Each line below that carries the string "value" must appear in the answer.
[[ Available records open ]]
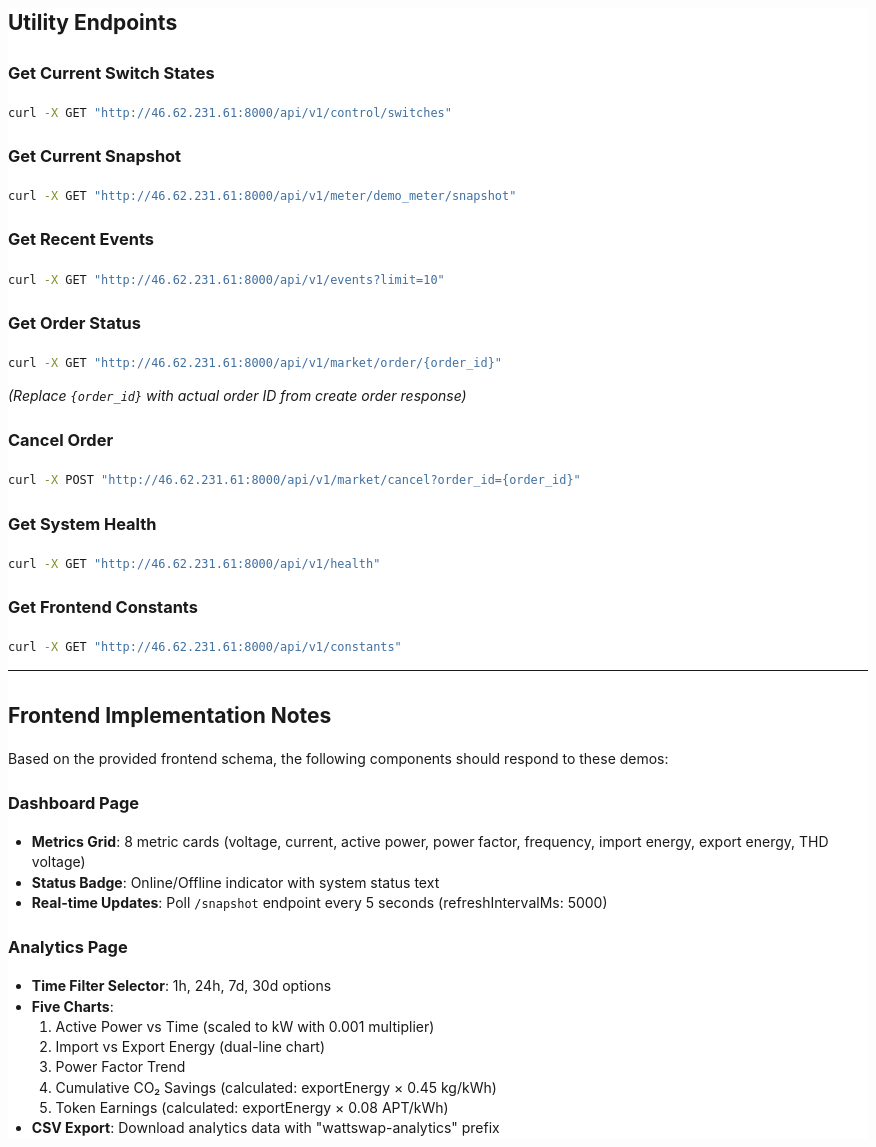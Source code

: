 
## Utility Endpoints

### Get Current Switch States
```bash
curl -X GET "http://46.62.231.61:8000/api/v1/control/switches"
```

### Get Current Snapshot
```bash
curl -X GET "http://46.62.231.61:8000/api/v1/meter/demo_meter/snapshot"
```

### Get Recent Events
```bash
curl -X GET "http://46.62.231.61:8000/api/v1/events?limit=10"
```

### Get Order Status
```bash
curl -X GET "http://46.62.231.61:8000/api/v1/market/order/{order_id}"
```
*(Replace `{order_id}` with actual order ID from create order response)*

### Cancel Order
```bash
curl -X POST "http://46.62.231.61:8000/api/v1/market/cancel?order_id={order_id}"
```

### Get System Health
```bash
curl -X GET "http://46.62.231.61:8000/api/v1/health"
```

### Get Frontend Constants
```bash
curl -X GET "http://46.62.231.61:8000/api/v1/constants"
```

---

## Frontend Implementation Notes

Based on the provided frontend schema, the following components should respond to these demos:

### Dashboard Page
- **Metrics Grid**: 8 metric cards (voltage, current, active power, power factor, frequency, import energy, export energy, THD voltage)
- **Status Badge**: Online/Offline indicator with system status text
- **Real-time Updates**: Poll `/snapshot` endpoint every 5 seconds (refreshIntervalMs: 5000)

### Analytics Page
- **Time Filter Selector**: 1h, 24h, 7d, 30d options
- **Five Charts**:
  1. Active Power vs Time (scaled to kW with 0.001 multiplier)
  2. Import vs Export Energy (dual-line chart)
  3. Power Factor Trend
  4. Cumulative CO₂ Savings (calculated: exportEnergy × 0.45 kg/kWh)
  5. Token Earnings (calculated: exportEnergy × 0.08 APT/kWh)
- **CSV Export**: Download analytics data with "wattswap-analytics" prefix
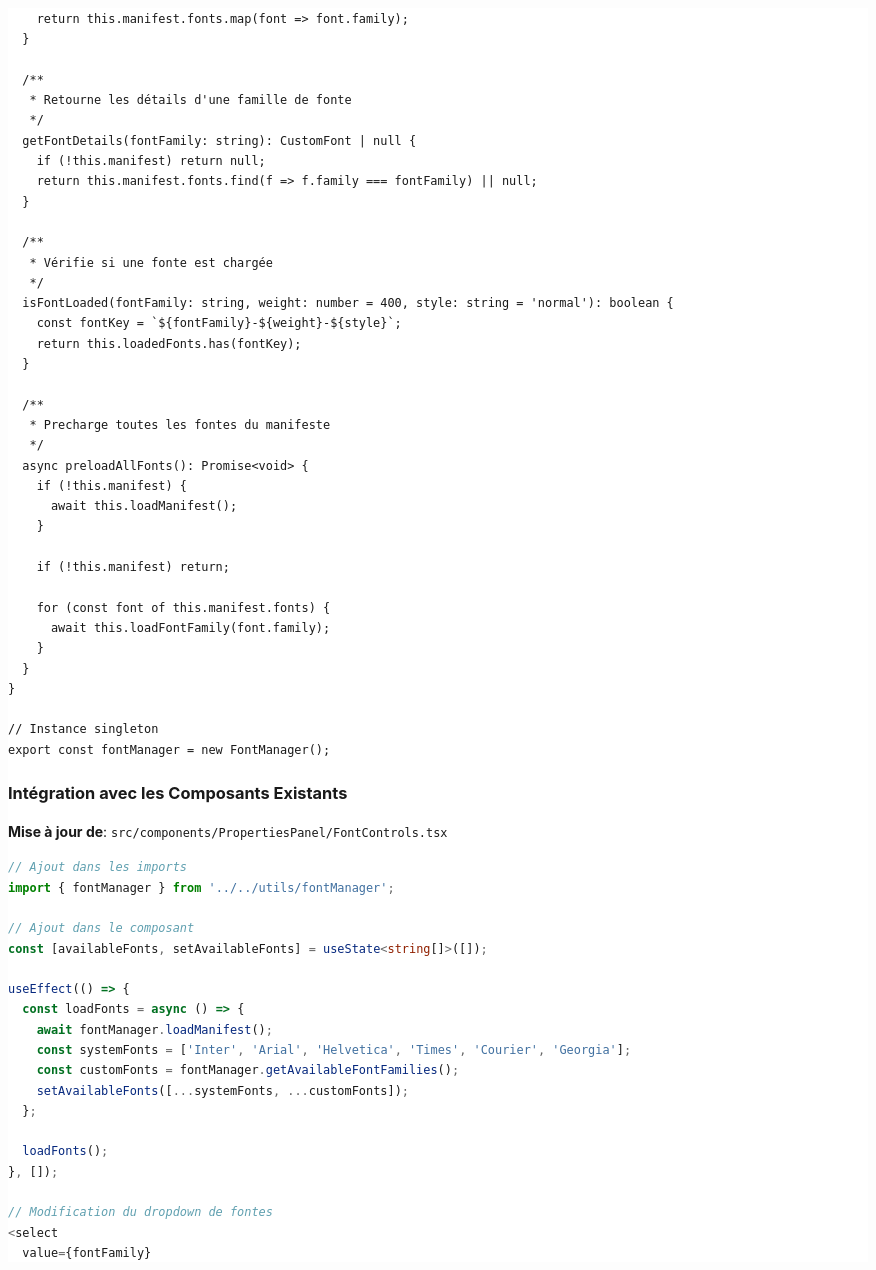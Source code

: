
 ```
    return this.manifest.fonts.map(font => font.family);
  }
  
  /**
   * Retourne les détails d'une famille de fonte
   */
  getFontDetails(fontFamily: string): CustomFont | null {
    if (!this.manifest) return null;
    return this.manifest.fonts.find(f => f.family === fontFamily) || null;
  }
  
  /**
   * Vérifie si une fonte est chargée
   */
  isFontLoaded(fontFamily: string, weight: number = 400, style: string = 'normal'): boolean {
    const fontKey = `${fontFamily}-${weight}-${style}`;
    return this.loadedFonts.has(fontKey);
  }
  
  /**
   * Precharge toutes les fontes du manifeste
   */
  async preloadAllFonts(): Promise<void> {
    if (!this.manifest) {
      await this.loadManifest();
    }
    
    if (!this.manifest) return;
    
    for (const font of this.manifest.fonts) {
      await this.loadFontFamily(font.family);
    }
  }
}

// Instance singleton
export const fontManager = new FontManager();
```

### Intégration avec les Composants Existants

**Mise à jour de**: `src/components/PropertiesPanel/FontControls.tsx`

```typescript
// Ajout dans les imports
import { fontManager } from '../../utils/fontManager';

// Ajout dans le composant
const [availableFonts, setAvailableFonts] = useState<string[]>([]);

useEffect(() => {
  const loadFonts = async () => {
    await fontManager.loadManifest();
    const systemFonts = ['Inter', 'Arial', 'Helvetica', 'Times', 'Courier', 'Georgia'];
    const customFonts = fontManager.getAvailableFontFamilies();
    setAvailableFonts([...systemFonts, ...customFonts]);
  };
  
  loadFonts();
}, []);

// Modification du dropdown de fontes
<select 
  value={fontFamily} 
```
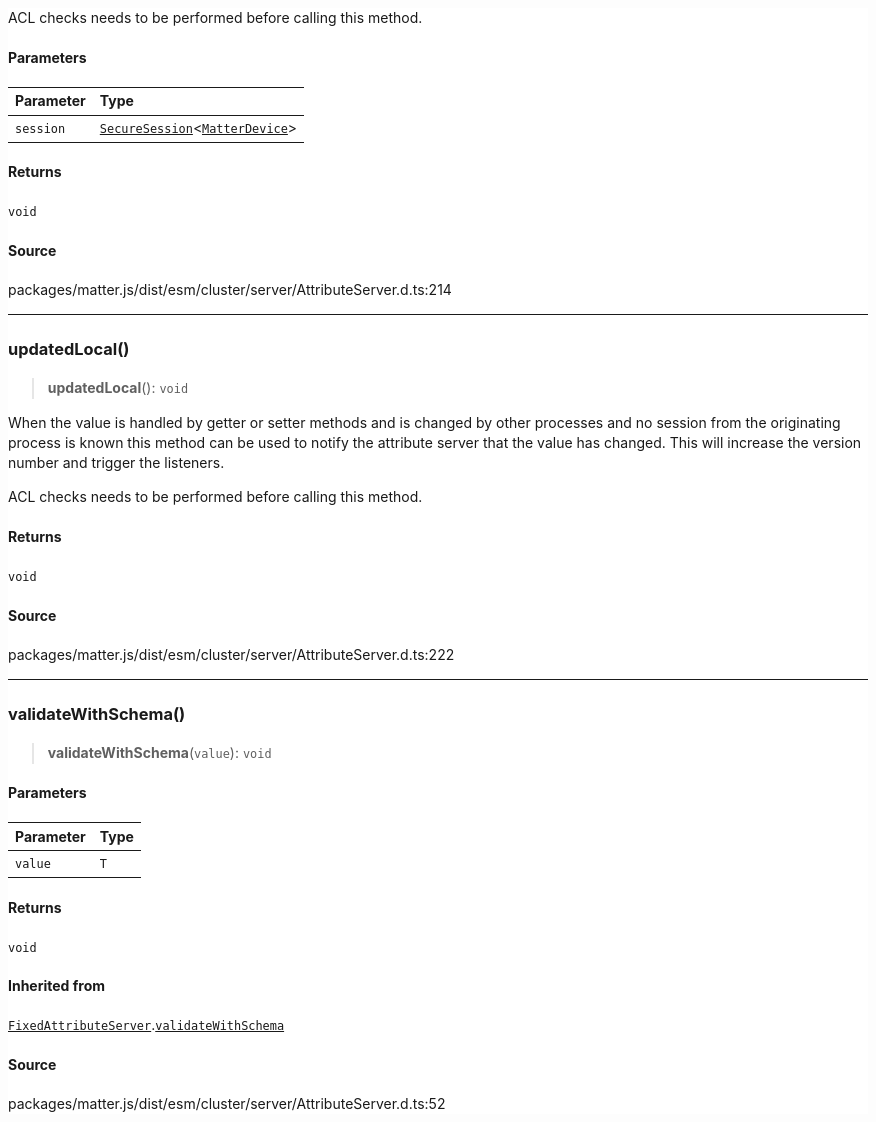 ACL checks needs to be performed before calling this method.

#### Parameters

| Parameter | Type |
| :------ | :------ |
| `session` | [`SecureSession`](../../session/classes/SecureSession.md)\<[`MatterDevice`](../-internal-/classes/MatterDevice.md)\> |

#### Returns

`void`

#### Source

packages/matter.js/dist/esm/cluster/server/AttributeServer.d.ts:214

***

### updatedLocal()

> **updatedLocal**(): `void`

When the value is handled by getter or setter methods and is changed by other processes and no session from the
originating process is known this method can be used to notify the attribute server that the value has changed.
This will increase the version number and trigger the listeners.

ACL checks needs to be performed before calling this method.

#### Returns

`void`

#### Source

packages/matter.js/dist/esm/cluster/server/AttributeServer.d.ts:222

***

### validateWithSchema()

> **validateWithSchema**(`value`): `void`

#### Parameters

| Parameter | Type |
| :------ | :------ |
| `value` | `T` |

#### Returns

`void`

#### Inherited from

[`FixedAttributeServer`](FixedAttributeServer.md).[`validateWithSchema`](FixedAttributeServer.md#validatewithschema)

#### Source

packages/matter.js/dist/esm/cluster/server/AttributeServer.d.ts:52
[[ Available records closed ]]
## Output for this task
  value={fontFamily} 
When the value is handled by getter or setter methods and is changed by other processes and no session from the
originating process is known this method can be used to notify the attribute server that the value has changed.
> **validateWithSchema**(`value`): `void`
| `value` | `T` |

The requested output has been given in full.